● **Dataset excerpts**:
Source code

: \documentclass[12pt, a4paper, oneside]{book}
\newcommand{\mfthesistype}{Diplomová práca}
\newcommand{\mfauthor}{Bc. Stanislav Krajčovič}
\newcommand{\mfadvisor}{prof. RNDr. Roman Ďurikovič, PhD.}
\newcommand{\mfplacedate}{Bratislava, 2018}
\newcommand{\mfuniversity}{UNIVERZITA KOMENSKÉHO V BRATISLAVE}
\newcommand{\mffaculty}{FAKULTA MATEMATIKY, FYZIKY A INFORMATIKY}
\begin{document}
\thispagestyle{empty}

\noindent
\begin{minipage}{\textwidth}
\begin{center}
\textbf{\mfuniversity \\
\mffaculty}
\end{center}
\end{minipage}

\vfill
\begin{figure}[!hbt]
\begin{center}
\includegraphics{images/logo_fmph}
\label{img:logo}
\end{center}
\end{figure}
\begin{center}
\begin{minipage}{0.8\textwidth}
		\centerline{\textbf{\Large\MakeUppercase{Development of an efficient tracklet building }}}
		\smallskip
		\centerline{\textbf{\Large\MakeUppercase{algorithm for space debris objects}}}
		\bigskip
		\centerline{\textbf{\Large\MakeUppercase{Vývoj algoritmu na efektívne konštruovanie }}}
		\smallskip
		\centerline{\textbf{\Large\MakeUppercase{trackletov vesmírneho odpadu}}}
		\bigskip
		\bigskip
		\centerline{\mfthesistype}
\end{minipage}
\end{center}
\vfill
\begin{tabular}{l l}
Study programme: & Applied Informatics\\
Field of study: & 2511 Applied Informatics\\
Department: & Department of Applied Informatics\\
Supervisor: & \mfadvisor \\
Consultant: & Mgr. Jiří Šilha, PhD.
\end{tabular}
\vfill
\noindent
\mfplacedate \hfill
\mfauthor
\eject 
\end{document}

● **About this exercise**: The response should consist of every record, written out exactly as given.

● **Reply**:
Source code

: \documentclass[12pt, a4paper, oneside]{book}
\newcommand{\mfthesistype}{Diplomová práca}
\newcommand{\mfauthor}{Bc. Stanislav Krajčovič}
\newcommand{\mfadvisor}{prof. RNDr. Roman Ďurikovič, PhD.}
\newcommand{\mfplacedate}{Bratislava, 2018}
\newcommand{\mfuniversity}{UNIVERZITA KOMENSKÉHO V BRATISLAVE}
\newcommand{\mffaculty}{FAKULTA MATEMATIKY, FYZIKY A INFORMATIKY}
\begin{document}
\thispagestyle{empty}

\noindent
\begin{minipage}{\textwidth}
\begin{center}
\textbf{\mfuniversity \\
\mffaculty}
\end{center}
\end{minipage}

\vfill
\begin{figure}[!hbt]
\begin{center}
\includegraphics{images/logo_fmph}
\label{img:logo}
\end{center}
\end{figure}
\begin{center}
\begin{minipage}{0.8\textwidth}
		\centerline{\textbf{\Large\MakeUppercase{Development of an efficient tracklet building }}}
		\smallskip
		\centerline{\textbf{\Large\MakeUppercase{algorithm for space debris objects}}}
		\bigskip
		\centerline{\textbf{\Large\MakeUppercase{Vývoj algoritmu na efektívne konštruovanie }}}
		\smallskip
		\centerline{\textbf{\Large\MakeUppercase{trackletov vesmírneho odpadu}}}
		\bigskip
		\bigskip
		\centerline{\mfthesistype}
\end{minipage}
\end{center}
\vfill
\begin{tabular}{l l}
Study programme: & Applied Informatics\\
Field of study: & 2511 Applied Informatics\\
Department: & Department of Applied Informatics\\
Supervisor: & \mfadvisor \\
Consultant: & Mgr. Jiří Šilha, PhD.
\end{tabular}
\vfill
\noindent
\mfplacedate \hfill
\mfauthor
\eject 
\end{document}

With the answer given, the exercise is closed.